Inner Mongolia, increasingly Chineseized, and partly Muslim, remained in principle in the orbit of China. Since 1914, it has formed the three “special districts” of Jehol (Jehol capital), Chahar (Kalgan capital) and Sui-yüan (Kui-hua-t’ing capital), which in 1928 became provinces proper. The province of Jehol, however, was conquered by the Japanese at the beginning of 1933, and by them annexed to the empire of Manchuria.
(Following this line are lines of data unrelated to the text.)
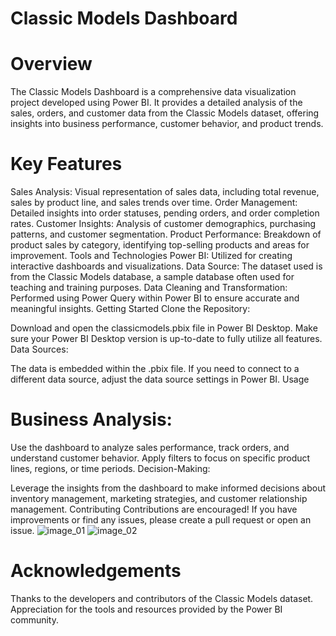 # Classic Models Dashboard
# Overview
The Classic Models Dashboard is a comprehensive data visualization project developed using Power BI. It provides a detailed analysis of the sales, orders, and customer data from the Classic Models dataset, offering insights into business performance, customer behavior, and product trends.

# Key Features
Sales Analysis: Visual representation of sales data, including total revenue, sales by product line, and sales trends over time.
Order Management: Detailed insights into order statuses, pending orders, and order completion rates.
Customer Insights: Analysis of customer demographics, purchasing patterns, and customer segmentation.
Product Performance: Breakdown of product sales by category, identifying top-selling products and areas for improvement.
Tools and Technologies
Power BI: Utilized for creating interactive dashboards and visualizations.
Data Source: The dataset used is from the Classic Models database, a sample database often used for teaching and training purposes.
Data Cleaning and Transformation: Performed using Power Query within Power BI to ensure accurate and meaningful insights.
Getting Started
Clone the Repository:



Download and open the classicmodels.pbix file in Power BI Desktop.
Make sure your Power BI Desktop version is up-to-date to fully utilize all features.
Data Sources:

The data is embedded within the .pbix file. If you need to connect to a different data source, adjust the data source settings in Power BI.
Usage

# Business Analysis:

Use the dashboard to analyze sales performance, track orders, and understand customer behavior.
Apply filters to focus on specific product lines, regions, or time periods.
Decision-Making:

Leverage the insights from the dashboard to make informed decisions about inventory management, marketing strategies, and customer relationship management.
Contributing
Contributions are encouraged! If you have improvements or find any issues, please create a pull request or open an issue.
![image_01](https://github.com/user-attachments/assets/4fdfd7a9-35dd-4f08-9180-2f94db33ca7f)
![image_02](https://github.com/user-attachments/assets/f58971a3-6732-4349-b676-44c6afc7c393)



# Acknowledgements
Thanks to the developers and contributors of the Classic Models dataset.
Appreciation for the tools and resources provided by the Power BI community.

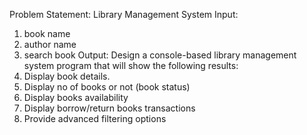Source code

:Problem Statement: Library Management System
Input:
1. book name
2. author name
3. search book
Output:
Design a console-based library management system program that will show the following
results:
1. Display book details.
2. Display no of books or not (book status)
3. Display books availability
4. Display borrow/return books transactions
5. Provide advanced filtering options
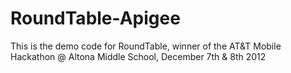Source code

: RoundTable-Apigee
=================

This is the demo code for RoundTable, winner of the AT&amp;T Mobile Hackathon @ Altona Middle School, December 7th &amp; 8th 2012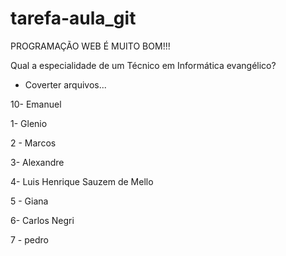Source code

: # tarefa-aula_git

PROGRAMAÇÃO WEB É MUITO BOM!!!

Qual a especialidade de um Técnico em Informática evangélico?
- Coverter arquivos...


10- Emanuel

1- Glenio

2 - Marcos

3- Alexandre

4- Luis Henrique Sauzem de Mello

5 - Giana

6- Carlos Negri

7 - pedro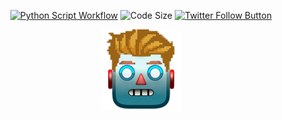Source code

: <div align="center">

[![Python Script Workflow](https://github.com/arnonrdp/Bot-Deschamps-Newsletter/actions/workflows/main.yml/badge.svg)](https://github.com/arnonrdp/Bot-Deschamps-Newsletter/actions/workflows/main.yml)
![Code Size](https://img.shields.io/github/languages/code-size/arnonrdp/Bot-Deschamps-Newsletter)
[![Twitter Follow Button](https://img.shields.io/twitter/follow/BotDeschamps?style=social)](https://twitter.com/BotDeschamps)

[![BotDeschamps](./img/avatar.png)](https://twitter.com/BotDeschamps)

</div>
The situation in Outer Mongolia is quite different. Taking advantage of the revolution broke out in China, the principles Mongols drove the Chinese authorities to Urga (the December 1911) and proclaimed the independence of Mongolia under the authority of Khutuqtu (Living Buddha). On November 3, 1912, Outer Mongolia signed a treaty with the Russians in Urga which placed Mongol “autonomy” under Russian protection. China protested in vain. In 1919, Hsü Shucheng forced the Mongols to recognize Chinese authority for some time. Then came the adventure of Baron Ungern-Sternberg, who, with Cossacks from Transbaykal, established a “white” Russian government in Urga (1921), but was soon killed by the Bolshevik troops. The Russian-Mongol treaty of November 5, 1921 consecrates Russian influence. The last “living Buddha” died in 1924, and the Mongol Soviet republic was proclaimed. The constitution is voted by the first great diet (Khuruldan or Khurultai) in November 1924.